Back in July, we heard about Microsoft’s plans to offer Windows 10 devices and management as a service, and on Monday, Microsoft officially announced the program, called Microsoft Managed Desktop.
I was wondering if there would be any net new management features or integrations (plus, there was a little bit of consumer blog craziness about it), but it turns out that it’s a fairly standard-sounding managed services and partner program play.
What is Microsoft Managed Desktop?
It’s a bundle that includes:
- Microsoft 365 Enterprise, which includes Windows 10 licenses, Office 365, and EMS (Intune, Azure AD, and a few other EUC security products).
- Device leasing, with typical services such as support services, device replacement, 3-year lifecycles, and so on.
- Device management, including provisioning via AutoPilot, and OS patching and upgrades. Microsoft will use its analytics offerings to help decide when to do updates.
Partners will include Dell, HP, DXC, HCL, Computacenter, and Accenture/Avanade.
Why do it?
Microsoft Managed Desktop is using existing products and features, offering a service that many other companies have provided for years. I don’t think this is any big land grab in the services space, either, since they mentioned partners in the announcement blog post.

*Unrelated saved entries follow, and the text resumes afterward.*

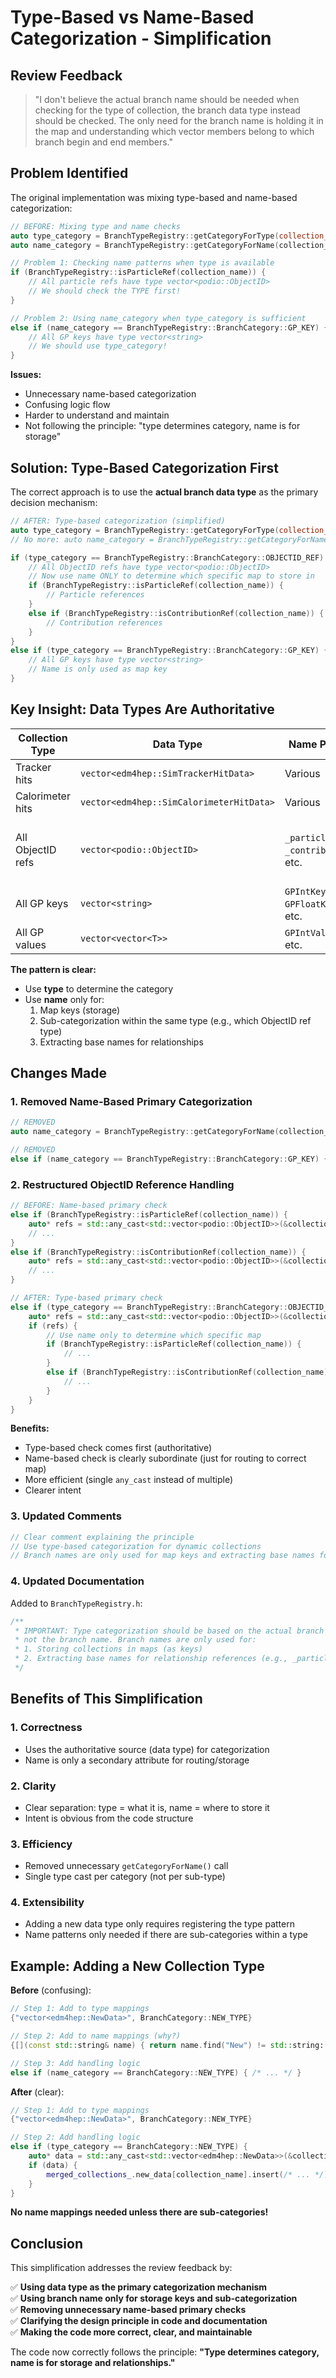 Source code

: # Type-Based vs Name-Based Categorization - Simplification

## Review Feedback

> "I don't believe the actual branch name should be needed when checking for the type of collection, the branch data type instead should be checked. The only need for the branch name is holding it in the map and understanding which vector members belong to which branch begin and end members."

## Problem Identified

The original implementation was mixing type-based and name-based categorization:

```cpp
// BEFORE: Mixing type and name checks
auto type_category = BranchTypeRegistry::getCategoryForType(collection_type);
auto name_category = BranchTypeRegistry::getCategoryForName(collection_name);

// Problem 1: Checking name patterns when type is available
if (BranchTypeRegistry::isParticleRef(collection_name)) {
    // All particle refs have type vector<podio::ObjectID>
    // We should check the TYPE first!
}

// Problem 2: Using name_category when type_category is sufficient
else if (name_category == BranchTypeRegistry::BranchCategory::GP_KEY) {
    // All GP keys have type vector<string>
    // We should use type_category!
}
```

**Issues:**
- Unnecessary name-based categorization
- Confusing logic flow
- Harder to understand and maintain
- Not following the principle: "type determines category, name is for storage"

## Solution: Type-Based Categorization First

The correct approach is to use the **actual branch data type** as the primary decision mechanism:

```cpp
// AFTER: Type-based categorization (simplified)
auto type_category = BranchTypeRegistry::getCategoryForType(collection_type);
// No more: auto name_category = BranchTypeRegistry::getCategoryForName(collection_name);

if (type_category == BranchTypeRegistry::BranchCategory::OBJECTID_REF) {
    // All ObjectID refs have type vector<podio::ObjectID>
    // Now use name ONLY to determine which specific map to store in
    if (BranchTypeRegistry::isParticleRef(collection_name)) {
        // Particle references
    }
    else if (BranchTypeRegistry::isContributionRef(collection_name)) {
        // Contribution references
    }
}
else if (type_category == BranchTypeRegistry::BranchCategory::GP_KEY) {
    // All GP keys have type vector<string>
    // Name is only used as map key
}
```

## Key Insight: Data Types Are Authoritative

| Collection Type | Data Type | Name Pattern | Decision Basis |
|----------------|-----------|--------------|----------------|
| Tracker hits | `vector<edm4hep::SimTrackerHitData>` | Various | **Type** |
| Calorimeter hits | `vector<edm4hep::SimCalorimeterHitData>` | Various | **Type** |
| All ObjectID refs | `vector<podio::ObjectID>` | `_particle`, `_contributions`, etc. | **Type** (then name for sub-category) |
| All GP keys | `vector<string>` | `GPIntKeys`, `GPFloatKeys`, etc. | **Type** |
| All GP values | `vector<vector<T>>` | `GPIntValues`, etc. | **Type** |

**The pattern is clear:**
- Use **type** to determine the category
- Use **name** only for:
  1. Map keys (storage)
  2. Sub-categorization within the same type (e.g., which ObjectID ref type)
  3. Extracting base names for relationships

## Changes Made

### 1. Removed Name-Based Primary Categorization

```cpp
// REMOVED
auto name_category = BranchTypeRegistry::getCategoryForName(collection_name);

// REMOVED
else if (name_category == BranchTypeRegistry::BranchCategory::GP_KEY) {
```

### 2. Restructured ObjectID Reference Handling

```cpp
// BEFORE: Name-based primary check
else if (BranchTypeRegistry::isParticleRef(collection_name)) {
    auto* refs = std::any_cast<std::vector<podio::ObjectID>>(&collection_data);
    // ...
}
else if (BranchTypeRegistry::isContributionRef(collection_name)) {
    auto* refs = std::any_cast<std::vector<podio::ObjectID>>(&collection_data);
    // ...
}

// AFTER: Type-based primary check
else if (type_category == BranchTypeRegistry::BranchCategory::OBJECTID_REF) {
    auto* refs = std::any_cast<std::vector<podio::ObjectID>>(&collection_data);
    if (refs) {
        // Use name only to determine which specific map
        if (BranchTypeRegistry::isParticleRef(collection_name)) {
            // ...
        }
        else if (BranchTypeRegistry::isContributionRef(collection_name)) {
            // ...
        }
    }
}
```

**Benefits:**
- Type-based check comes first (authoritative)
- Name-based check is clearly subordinate (just for routing to correct map)
- More efficient (single `any_cast` instead of multiple)
- Clearer intent

### 3. Updated Comments

```cpp
// Clear comment explaining the principle
// Use type-based categorization for dynamic collections
// Branch names are only used for map keys and extracting base names for relationships
```

### 4. Updated Documentation

Added to `BranchTypeRegistry.h`:
```cpp
/**
 * IMPORTANT: Type categorization should be based on the actual branch data type,
 * not the branch name. Branch names are only used for:
 * 1. Storing collections in maps (as keys)
 * 2. Extracting base names for relationship references (e.g., _particle, _contributions)
 */
```

## Benefits of This Simplification

### 1. Correctness
- Uses the authoritative source (data type) for categorization
- Name is only a secondary attribute for routing/storage

### 2. Clarity
- Clear separation: type = what it is, name = where to store it
- Intent is obvious from the code structure

### 3. Efficiency
- Removed unnecessary `getCategoryForName()` call
- Single type cast per category (not per sub-type)

### 4. Extensibility
- Adding a new data type only requires registering the type pattern
- Name patterns only needed if there are sub-categories within a type

## Example: Adding a New Collection Type

**Before** (confusing):
```cpp
// Step 1: Add to type mappings
{"vector<edm4hep::NewData>", BranchCategory::NEW_TYPE}

// Step 2: Add to name mappings (why?)
{[](const std::string& name) { return name.find("New") != std::string::npos; }, BranchCategory::NEW_TYPE}

// Step 3: Add handling logic
else if (name_category == BranchCategory::NEW_TYPE) { /* ... */ }
```

**After** (clear):
```cpp
// Step 1: Add to type mappings
{"vector<edm4hep::NewData>", BranchCategory::NEW_TYPE}

// Step 2: Add handling logic
else if (type_category == BranchCategory::NEW_TYPE) {
    auto* data = std::any_cast<std::vector<edm4hep::NewData>>(&collection_data);
    if (data) {
        merged_collections_.new_data[collection_name].insert(/* ... */);
    }
}
```

**No name mappings needed unless there are sub-categories!**

## Conclusion

This simplification addresses the review feedback by:

✅ **Using data type as the primary categorization mechanism**  
✅ **Using branch name only for storage keys and sub-categorization**  
✅ **Removing unnecessary name-based primary checks**  
✅ **Clarifying the design principle in code and documentation**  
✅ **Making the code more correct, clear, and maintainable**  

The code now correctly follows the principle: **"Type determines category, name is for storage and relationships."**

So, the reactionary blogs (here’s another one) can probably calm down. This sounds like a standard industry move to help with the adoption of newer features—i.e., AutoPilot and actually staying on the Windows 10 Semi-Annual Channel. Microsoft Managed Desktop is also a good complement to Microsoft 365.
Coincidentally, this comes just after Microsoft announced 30-month lifespans for the Fall versions of Windows 10, and extended support for Windows 7. Really, these are two sides of the same coin.